While the most obvious application would be to scan for bombs and other hazardous objects and substances at airports, the findings, detailed in: nature communication today, can also help detect cracks and rust in buildings and ultimately identify tumors at an early stage.
A team of researchers from UCL has hidden small amounts of explosives, including Semtex and C4, in electrical appliances such as laptops, hair dryers and cell phones. The items were placed in bags containing toothbrushes, chargers, acetaminophen and other everyday items to accurately mimic a traveler’s bag.
While standard X-ray machines hit objects with a uniform X-ray field, the team scanned the bags using a custom X-ray security scanner that contains masks — metal plates with holes in them, which separate the rays into a series of smaller beams.
As the streams passed through the bag and its contents, they were scattered at angles as small as a microradian (about 20,000 times smaller than a degree). The scattering was analyzed by AI trained to recognize the texture of specific materials based on a particular pattern of angular changes.
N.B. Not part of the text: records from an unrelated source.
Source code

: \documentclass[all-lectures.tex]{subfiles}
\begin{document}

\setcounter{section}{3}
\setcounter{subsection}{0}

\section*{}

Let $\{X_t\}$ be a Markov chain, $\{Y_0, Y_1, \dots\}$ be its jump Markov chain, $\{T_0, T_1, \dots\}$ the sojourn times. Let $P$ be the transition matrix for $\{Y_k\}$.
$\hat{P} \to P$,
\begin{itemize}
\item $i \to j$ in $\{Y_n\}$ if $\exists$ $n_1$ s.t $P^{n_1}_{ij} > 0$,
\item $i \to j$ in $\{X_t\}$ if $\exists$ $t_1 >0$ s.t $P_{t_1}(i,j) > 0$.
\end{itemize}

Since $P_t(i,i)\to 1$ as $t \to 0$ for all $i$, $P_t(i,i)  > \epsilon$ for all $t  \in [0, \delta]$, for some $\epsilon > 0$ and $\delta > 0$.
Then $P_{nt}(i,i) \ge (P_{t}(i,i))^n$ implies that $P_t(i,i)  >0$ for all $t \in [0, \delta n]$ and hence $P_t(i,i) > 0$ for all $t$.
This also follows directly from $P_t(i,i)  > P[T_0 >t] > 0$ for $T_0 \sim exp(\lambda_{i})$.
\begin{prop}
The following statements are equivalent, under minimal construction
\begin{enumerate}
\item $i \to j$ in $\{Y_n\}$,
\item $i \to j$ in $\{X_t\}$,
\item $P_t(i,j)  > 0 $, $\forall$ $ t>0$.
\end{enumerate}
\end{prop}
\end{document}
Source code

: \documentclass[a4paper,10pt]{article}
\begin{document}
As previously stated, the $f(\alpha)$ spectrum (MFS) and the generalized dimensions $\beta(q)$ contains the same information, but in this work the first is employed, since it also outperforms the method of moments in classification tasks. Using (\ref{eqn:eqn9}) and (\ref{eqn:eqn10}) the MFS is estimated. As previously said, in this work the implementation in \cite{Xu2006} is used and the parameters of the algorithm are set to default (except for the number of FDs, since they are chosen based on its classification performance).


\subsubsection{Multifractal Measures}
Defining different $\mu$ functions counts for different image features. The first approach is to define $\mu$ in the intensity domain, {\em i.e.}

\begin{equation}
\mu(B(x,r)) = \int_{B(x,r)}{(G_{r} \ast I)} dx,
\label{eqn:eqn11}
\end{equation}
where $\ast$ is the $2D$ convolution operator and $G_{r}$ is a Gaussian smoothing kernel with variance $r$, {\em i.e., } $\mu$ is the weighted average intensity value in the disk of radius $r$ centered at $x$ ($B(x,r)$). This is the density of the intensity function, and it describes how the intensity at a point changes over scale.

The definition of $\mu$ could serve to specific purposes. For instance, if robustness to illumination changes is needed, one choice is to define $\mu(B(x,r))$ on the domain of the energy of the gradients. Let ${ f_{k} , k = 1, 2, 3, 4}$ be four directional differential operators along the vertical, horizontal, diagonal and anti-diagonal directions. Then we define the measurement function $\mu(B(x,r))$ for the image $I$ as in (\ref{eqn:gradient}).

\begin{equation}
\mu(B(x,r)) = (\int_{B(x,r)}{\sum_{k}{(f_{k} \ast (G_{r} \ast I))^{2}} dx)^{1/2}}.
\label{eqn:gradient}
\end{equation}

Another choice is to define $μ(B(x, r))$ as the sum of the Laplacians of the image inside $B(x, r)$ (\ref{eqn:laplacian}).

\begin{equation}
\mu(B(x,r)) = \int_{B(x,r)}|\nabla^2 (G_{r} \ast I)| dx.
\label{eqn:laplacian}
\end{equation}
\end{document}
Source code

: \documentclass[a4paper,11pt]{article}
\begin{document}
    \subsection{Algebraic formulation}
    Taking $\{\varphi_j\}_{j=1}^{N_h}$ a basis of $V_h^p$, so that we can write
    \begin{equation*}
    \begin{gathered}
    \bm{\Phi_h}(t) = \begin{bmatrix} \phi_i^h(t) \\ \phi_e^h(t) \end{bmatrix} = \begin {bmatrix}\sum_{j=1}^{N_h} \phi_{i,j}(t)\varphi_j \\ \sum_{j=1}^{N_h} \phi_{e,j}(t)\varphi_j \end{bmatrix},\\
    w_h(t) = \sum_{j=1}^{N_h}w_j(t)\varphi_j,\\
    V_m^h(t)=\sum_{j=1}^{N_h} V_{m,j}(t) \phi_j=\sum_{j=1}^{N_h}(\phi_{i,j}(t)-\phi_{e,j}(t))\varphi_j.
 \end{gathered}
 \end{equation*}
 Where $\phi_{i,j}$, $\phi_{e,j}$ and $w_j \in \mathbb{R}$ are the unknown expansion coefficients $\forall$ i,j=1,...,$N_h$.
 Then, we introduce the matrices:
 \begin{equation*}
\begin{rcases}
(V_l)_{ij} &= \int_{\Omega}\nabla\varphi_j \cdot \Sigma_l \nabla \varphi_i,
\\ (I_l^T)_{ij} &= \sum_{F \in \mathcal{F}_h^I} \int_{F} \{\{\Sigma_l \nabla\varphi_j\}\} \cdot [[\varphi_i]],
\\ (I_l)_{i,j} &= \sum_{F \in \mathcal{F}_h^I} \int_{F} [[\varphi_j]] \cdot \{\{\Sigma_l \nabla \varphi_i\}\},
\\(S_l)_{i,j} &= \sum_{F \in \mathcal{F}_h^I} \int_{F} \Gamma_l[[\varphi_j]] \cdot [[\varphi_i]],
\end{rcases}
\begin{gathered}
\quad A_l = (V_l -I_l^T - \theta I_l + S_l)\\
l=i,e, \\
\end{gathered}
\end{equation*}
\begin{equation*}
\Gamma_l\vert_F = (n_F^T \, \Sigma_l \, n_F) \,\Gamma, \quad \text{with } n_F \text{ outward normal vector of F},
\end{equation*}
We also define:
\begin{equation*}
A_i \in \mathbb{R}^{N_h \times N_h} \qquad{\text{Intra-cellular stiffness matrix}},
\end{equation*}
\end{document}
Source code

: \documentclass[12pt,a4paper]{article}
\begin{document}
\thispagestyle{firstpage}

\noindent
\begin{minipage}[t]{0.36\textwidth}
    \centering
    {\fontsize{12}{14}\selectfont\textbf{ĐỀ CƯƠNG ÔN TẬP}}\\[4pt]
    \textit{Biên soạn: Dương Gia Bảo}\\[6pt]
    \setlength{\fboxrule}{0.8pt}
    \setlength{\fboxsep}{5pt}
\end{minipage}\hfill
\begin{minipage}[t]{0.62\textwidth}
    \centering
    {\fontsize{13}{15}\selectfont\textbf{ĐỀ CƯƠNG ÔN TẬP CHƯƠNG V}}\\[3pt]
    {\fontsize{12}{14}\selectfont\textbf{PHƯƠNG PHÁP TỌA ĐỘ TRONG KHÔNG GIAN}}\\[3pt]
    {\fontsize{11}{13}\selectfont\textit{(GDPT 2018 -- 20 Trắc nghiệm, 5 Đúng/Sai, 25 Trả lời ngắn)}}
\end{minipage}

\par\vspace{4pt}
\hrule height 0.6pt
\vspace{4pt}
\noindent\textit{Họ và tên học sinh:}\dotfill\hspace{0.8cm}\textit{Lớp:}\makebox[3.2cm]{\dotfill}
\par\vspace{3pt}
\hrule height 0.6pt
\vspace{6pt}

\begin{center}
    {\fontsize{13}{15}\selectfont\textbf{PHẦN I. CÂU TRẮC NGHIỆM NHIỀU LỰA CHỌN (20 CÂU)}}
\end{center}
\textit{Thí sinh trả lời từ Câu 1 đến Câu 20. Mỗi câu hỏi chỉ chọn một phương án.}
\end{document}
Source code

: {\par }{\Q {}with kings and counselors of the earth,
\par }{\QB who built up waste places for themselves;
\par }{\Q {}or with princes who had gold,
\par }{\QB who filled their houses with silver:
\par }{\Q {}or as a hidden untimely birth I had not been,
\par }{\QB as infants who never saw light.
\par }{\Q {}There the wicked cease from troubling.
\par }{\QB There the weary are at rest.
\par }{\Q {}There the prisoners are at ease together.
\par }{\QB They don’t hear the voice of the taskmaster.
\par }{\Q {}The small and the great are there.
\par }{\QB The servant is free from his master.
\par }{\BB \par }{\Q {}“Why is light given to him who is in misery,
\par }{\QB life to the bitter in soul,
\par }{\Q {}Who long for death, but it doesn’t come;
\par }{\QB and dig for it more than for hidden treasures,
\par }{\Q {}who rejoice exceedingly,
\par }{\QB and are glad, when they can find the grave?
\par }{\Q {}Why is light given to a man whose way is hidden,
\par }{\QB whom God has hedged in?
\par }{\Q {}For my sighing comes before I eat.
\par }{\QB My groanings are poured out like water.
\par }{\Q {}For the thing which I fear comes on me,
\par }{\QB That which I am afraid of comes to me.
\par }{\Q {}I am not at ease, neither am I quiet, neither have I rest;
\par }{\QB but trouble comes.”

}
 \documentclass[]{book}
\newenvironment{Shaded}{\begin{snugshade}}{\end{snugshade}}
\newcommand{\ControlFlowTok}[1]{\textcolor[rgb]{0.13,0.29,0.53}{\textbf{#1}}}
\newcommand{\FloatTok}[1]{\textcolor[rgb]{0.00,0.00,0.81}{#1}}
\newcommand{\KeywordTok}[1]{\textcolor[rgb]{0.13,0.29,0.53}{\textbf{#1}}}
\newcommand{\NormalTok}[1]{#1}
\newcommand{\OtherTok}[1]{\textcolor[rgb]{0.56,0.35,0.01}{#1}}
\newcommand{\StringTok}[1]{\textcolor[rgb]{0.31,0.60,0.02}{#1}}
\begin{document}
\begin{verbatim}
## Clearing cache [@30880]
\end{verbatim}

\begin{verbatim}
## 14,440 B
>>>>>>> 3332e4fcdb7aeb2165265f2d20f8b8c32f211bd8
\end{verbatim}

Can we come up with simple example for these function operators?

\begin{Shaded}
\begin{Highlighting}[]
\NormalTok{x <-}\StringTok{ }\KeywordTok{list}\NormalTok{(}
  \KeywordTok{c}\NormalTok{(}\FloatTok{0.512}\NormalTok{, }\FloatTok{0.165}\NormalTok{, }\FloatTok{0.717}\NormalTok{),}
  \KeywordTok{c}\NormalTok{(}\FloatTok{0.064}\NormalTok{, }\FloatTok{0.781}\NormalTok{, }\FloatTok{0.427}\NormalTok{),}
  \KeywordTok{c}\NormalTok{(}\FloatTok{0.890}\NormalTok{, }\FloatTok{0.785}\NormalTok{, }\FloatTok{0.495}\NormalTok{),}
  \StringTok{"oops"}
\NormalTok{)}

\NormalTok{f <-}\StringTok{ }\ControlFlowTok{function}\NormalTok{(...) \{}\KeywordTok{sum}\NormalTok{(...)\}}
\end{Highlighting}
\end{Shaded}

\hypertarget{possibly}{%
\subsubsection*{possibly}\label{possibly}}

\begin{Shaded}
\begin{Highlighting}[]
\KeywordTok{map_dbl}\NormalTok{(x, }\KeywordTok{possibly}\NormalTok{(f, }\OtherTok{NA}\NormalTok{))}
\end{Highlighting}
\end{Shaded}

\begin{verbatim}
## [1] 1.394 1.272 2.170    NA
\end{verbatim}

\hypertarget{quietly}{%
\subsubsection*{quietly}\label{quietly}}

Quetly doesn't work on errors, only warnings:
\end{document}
The AI is exceptionally good at picking up the textures of these materials, even if they are hidden in other objects, said lead author Sandro Olivo of UCL Medical Physics & Biomedical Engineering. “Even if we hide a small amount of explosive somewhere, because there will be a little bit of texture in the middle of many other things, the algorithm will find it.”
The algorithm was able to correctly identify explosives in every experiment conducted under test conditions, although the team acknowledged that it would be unrealistic to expect such a high degree of accuracy in future larger studies that are more similar to real-world conditions.
The technique could also be used in medical applications, especially cancer screening, the team believes. While Olivo and his team have yet to test whether the technique can successfully distinguish the texture of a tumor from the surrounding healthy breast tissue, for example, he is excited about the ability to detect very small tumors that could previously go undetected behind a patient’s rib cage. .
“I’d love to do it sometime,” he adds. “If we get a similar hit rate in detecting texture in tumors, the potential for early diagnosis is huge.”
But the human body is a significantly more difficult environment to scan than static, air-filled objects like bags, emphasizes Kevin Wells, an associate professor at the University of Surrey, who was not involved in the study. In addition, the researchers would have to downsize the bulky equipment and ensure that the screening costs are equal to existing techniques before it can be considered a potential screening method for humans.
“What’s presented here looks promising. I think it has great potential for certain types of threat detection and crack detection,” he says.
“For the medical application of the cancer type, it’s a possibility, but there are still a few steps to go before you can demonstrate efficacy in a clinical context.”